**Problem:** Go through the records and filter out every line lacking the word "Schutz"; copy the lines that remain.

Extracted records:
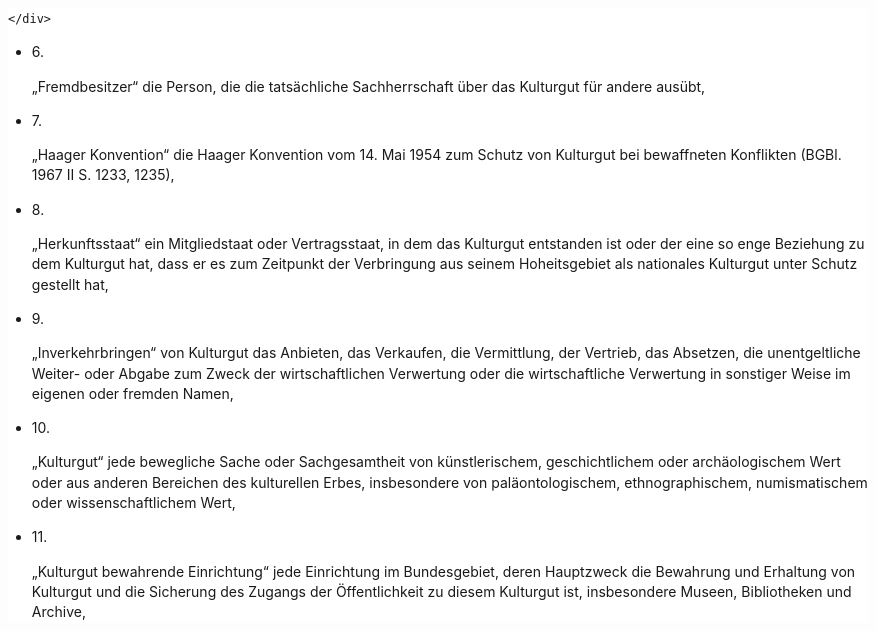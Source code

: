     </div>

  - 6\.
    
    <div>
    
    „Fremdbesitzer“ die Person, die die tatsächliche Sachherrschaft über
    das Kulturgut für andere ausübt,
    
    </div>

  - 7\.
    
    <div>
    
    „Haager Konvention“ die Haager Konvention vom 14. Mai 1954 zum
    Schutz von Kulturgut bei bewaffneten Konflikten (BGBl. 1967 II S.
    1233, 1235),
    
    </div>

  - 8\.
    
    <div>
    
    „Herkunftsstaat“ ein Mitgliedstaat oder Vertragsstaat, in dem das
    Kulturgut entstanden ist oder der eine so enge Beziehung zu dem
    Kulturgut hat, dass er es zum Zeitpunkt der Verbringung aus seinem
    Hoheitsgebiet als nationales Kulturgut unter Schutz gestellt hat,
    
    </div>

  - 9\.
    
    <div>
    
    „Inverkehrbringen“ von Kulturgut das Anbieten, das Verkaufen, die
    Vermittlung, der Vertrieb, das Absetzen, die unentgeltliche Weiter-
    oder Abgabe zum Zweck der wirtschaftlichen Verwertung oder die
    wirtschaftliche Verwertung in sonstiger Weise im eigenen oder
    fremden Namen,
    
    </div>

  - 10\.
    
    <div>
    
    „Kulturgut“ jede bewegliche Sache oder Sachgesamtheit von
    künstlerischem, geschichtlichem oder archäologischem Wert oder aus
    anderen Bereichen des kulturellen Erbes, insbesondere von
    paläontologischem, ethnographischem, numismatischem oder
    wissenschaftlichem Wert,
    
    </div>

  - 11\.
    
    <div>
    
    „Kulturgut bewahrende Einrichtung“ jede Einrichtung im Bundesgebiet,
    deren Hauptzweck die Bewahrung und Erhaltung von Kulturgut und die
    Sicherung des Zugangs der Öffentlichkeit zu diesem Kulturgut ist,
    insbesondere Museen, Bibliotheken und Archive,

**Answer box:**
    Schutz von Kulturgut bei bewaffneten Konflikten (BGBl. 1967 II S.
    Hoheitsgebiet als nationales Kulturgut unter Schutz gestellt hat,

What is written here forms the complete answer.